(Stored data)
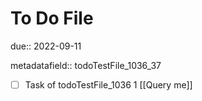 # To Do File

due:: 2022-09-11

metadatafield:: todoTestFile_1036_37

- [ ] Task of todoTestFile_1036 1 [[Query me]]

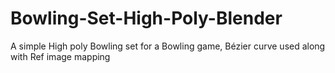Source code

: # Bowling-Set-High-Poly-Blender
A simple High poly Bowling set for a Bowling game, Bézier curve used along with Ref image mapping 
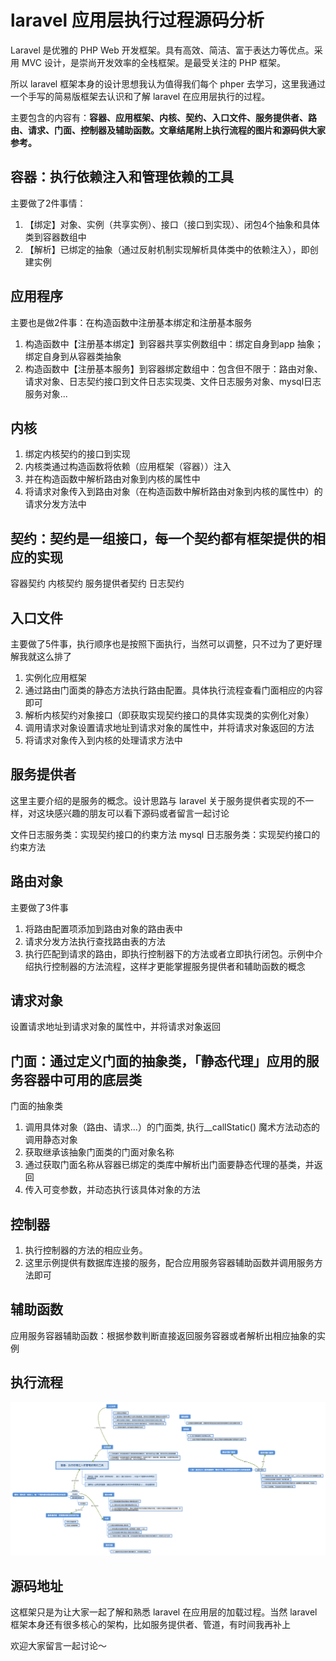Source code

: # laravel 应用层执行过程源码分析

Laravel 是优雅的 PHP Web 开发框架。具有高效、简洁、富于表达力等优点。采用 MVC 设计，是崇尚开发效率的全栈框架。是最受关注的 PHP 框架。

所以 laravel 框架本身的设计思想我认为值得我们每个 phper 去学习，这里我通过一个手写的简易版框架去认识和了解 laravel 在应用层执行的过程。

主要包含的内容有：**容器、应用框架、内核、契约、入口文件、服务提供者、路由、请求、门面、控制器及辅助函数。文章结尾附上执行流程的图片和源码供大家参考。**

## 容器：执行依赖注入和管理依赖的工具
主要做了2件事情：

1. 【绑定】对象、实例（共享实例）、接口（接口到实现）、闭包4个抽象和具体类到容器数组中
2. 【解析】已绑定的抽象（通过反射机制实现解析具体类中的依赖注入），即创建实例

## 应用程序
主要也是做2件事：在构造函数中注册基本绑定和注册基本服务
    
1. 构造函数中【注册基本绑定】到容器共享实例数组中：绑定自身到app 抽象；绑定自身到从容器类抽象
2. 构造函数中【注册基本服务】到容器绑定数组中：包含但不限于：路由对象、请求对象、日志契约接口到文件日志实现类、文件日志服务对象、mysql日志服务对象...

## 内核

1. 绑定内核契约的接口到实现
2. 内核类通过构造函数将依赖（应用框架（容器））注入
3. 并在构造函数中解析路由对象到内核的属性中
4. 将请求对象传入到路由对象（在构造函数中解析路由对象到内核的属性中）的请求分发方法中

## 契约：契约是一组接口，每一个契约都有框架提供的相应的实现
容器契约
内核契约
服务提供者契约
    日志契约

## 入口文件
主要做了5件事，执行顺序也是按照下面执行，当然可以调整，只不过为了更好理解我就这么排了

1. 实例化应用框架
2. 通过路由门面类的静态方法执行路由配置。具体执行流程查看门面相应的内容即可
3. 解析内核契约对象接口（即获取实现契约接口的具体实现类的实例化对象）
4. 调用请求对象设置请求地址到请求对象的属性中，并将请求对象返回的方法
5. 将请求对象传入到内核的处理请求方法中

## 服务提供者
这里主要介绍的是服务的概念。设计思路与 laravel 关于服务提供者实现的不一样，对这块感兴趣的朋友可以看下源码或者留言一起讨论

文件日志服务类：实现契约接口的约束方法
mysql 日志服务类：实现契约接口的约束方法

## 路由对象
主要做了3件事
    
1. 将路由配置项添加到路由对象的路由表中
2. 请求分发方法执行查找路由表的方法
3. 执行匹配到请求的路由，即执行控制器下的方法或者立即执行闭包。示例中介绍执行控制器的方法流程，这样才更能掌握服务提供者和辅助函数的概念

## 请求对象
设置请求地址到请求对象的属性中，并将请求对象返回

## 门面：通过定义门面的抽象类，「静态代理」应用的服务容器中可用的底层类
门面的抽象类

1. 调用具体对象（路由、请求...）的门面类, 执行__callStatic() 魔术方法动态的调用静态对象
2. 获取继承该抽象门面类的门面对象名称
3. 通过获取门面名称从容器已绑定的类库中解析出门面要静态代理的基类，并返回
4. 传入可变参数，并动态执行该具体对象的方法

## 控制器
1. 执行控制器的方法的相应业务。
2. 这里示例提供有数据库连接的服务，配合应用服务容器辅助函数并调用服务方法即可

## 辅助函数
应用服务容器辅助函数：根据参数判断直接返回服务容器或者解析出相应抽象的实例

## 执行流程
![laravel应用层执行过程源码分析](./document/laravel_app_process.png)

## 源码地址



这框架只是为让大家一起了解和熟悉 laravel 在应用层的加载过程。当然 laravel 框架本身还有很多核心的架构，比如服务提供者、管道，有时间我再补上

欢迎大家留言一起讨论～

# Problem to work on:
Transcribe all records verbatim, no pictures.

# Answer section:
 # To Do File

due:: 2022-09-11

metadatafield:: todoTestFile_1036_37

- [ ] Task of todoTestFile_1036 1 [[Query me]]

Source code

: # Bowling-Set-High-Poly-Blender
A simple High poly Bowling set for a Bowling game, Bézier curve used along with Ref image mapping 
Source code

: # laravel 应用层执行过程源码分析

Laravel 是优雅的 PHP Web 开发框架。具有高效、简洁、富于表达力等优点。采用 MVC 设计，是崇尚开发效率的全栈框架。是最受关注的 PHP 框架。

所以 laravel 框架本身的设计思想我认为值得我们每个 phper 去学习，这里我通过一个手写的简易版框架去认识和了解 laravel 在应用层执行的过程。

主要包含的内容有：**容器、应用框架、内核、契约、入口文件、服务提供者、路由、请求、门面、控制器及辅助函数。文章结尾附上执行流程的图片和源码供大家参考。**

## 容器：执行依赖注入和管理依赖的工具
主要做了2件事情：

1. 【绑定】对象、实例（共享实例）、接口（接口到实现）、闭包4个抽象和具体类到容器数组中
2. 【解析】已绑定的抽象（通过反射机制实现解析具体类中的依赖注入），即创建实例

## 应用程序
主要也是做2件事：在构造函数中注册基本绑定和注册基本服务
    
1. 构造函数中【注册基本绑定】到容器共享实例数组中：绑定自身到app 抽象；绑定自身到从容器类抽象
2. 构造函数中【注册基本服务】到容器绑定数组中：包含但不限于：路由对象、请求对象、日志契约接口到文件日志实现类、文件日志服务对象、mysql日志服务对象...

## 内核

1. 绑定内核契约的接口到实现
2. 内核类通过构造函数将依赖（应用框架（容器））注入
3. 并在构造函数中解析路由对象到内核的属性中
4. 将请求对象传入到路由对象（在构造函数中解析路由对象到内核的属性中）的请求分发方法中

## 契约：契约是一组接口，每一个契约都有框架提供的相应的实现
容器契约
内核契约
服务提供者契约
    日志契约

## 入口文件
主要做了5件事，执行顺序也是按照下面执行，当然可以调整，只不过为了更好理解我就这么排了

1. 实例化应用框架
2. 通过路由门面类的静态方法执行路由配置。具体执行流程查看门面相应的内容即可
3. 解析内核契约对象接口（即获取实现契约接口的具体实现类的实例化对象）
4. 调用请求对象设置请求地址到请求对象的属性中，并将请求对象返回的方法
5. 将请求对象传入到内核的处理请求方法中

## 服务提供者
这里主要介绍的是服务的概念。设计思路与 laravel 关于服务提供者实现的不一样，对这块感兴趣的朋友可以看下源码或者留言一起讨论

文件日志服务类：实现契约接口的约束方法
mysql 日志服务类：实现契约接口的约束方法

## 路由对象
主要做了3件事
    
1. 将路由配置项添加到路由对象的路由表中
2. 请求分发方法执行查找路由表的方法
3. 执行匹配到请求的路由，即执行控制器下的方法或者立即执行闭包。示例中介绍执行控制器的方法流程，这样才更能掌握服务提供者和辅助函数的概念

## 请求对象
设置请求地址到请求对象的属性中，并将请求对象返回

## 门面：通过定义门面的抽象类，「静态代理」应用的服务容器中可用的底层类
门面的抽象类

1. 调用具体对象（路由、请求...）的门面类, 执行__callStatic() 魔术方法动态的调用静态对象
2. 获取继承该抽象门面类的门面对象名称
3. 通过获取门面名称从容器已绑定的类库中解析出门面要静态代理的基类，并返回
4. 传入可变参数，并动态执行该具体对象的方法

## 控制器
1. 执行控制器的方法的相应业务。
2. 这里示例提供有数据库连接的服务，配合应用服务容器辅助函数并调用服务方法即可

## 辅助函数
应用服务容器辅助函数：根据参数判断直接返回服务容器或者解析出相应抽象的实例

## 执行流程
![laravel应用层执行过程源码分析](./document/laravel_app_process.png)

## 源码地址



这框架只是为让大家一起了解和熟悉 laravel 在应用层的加载过程。当然 laravel 框架本身还有很多核心的架构，比如服务提供者、管道，有时间我再补上

欢迎大家留言一起讨论～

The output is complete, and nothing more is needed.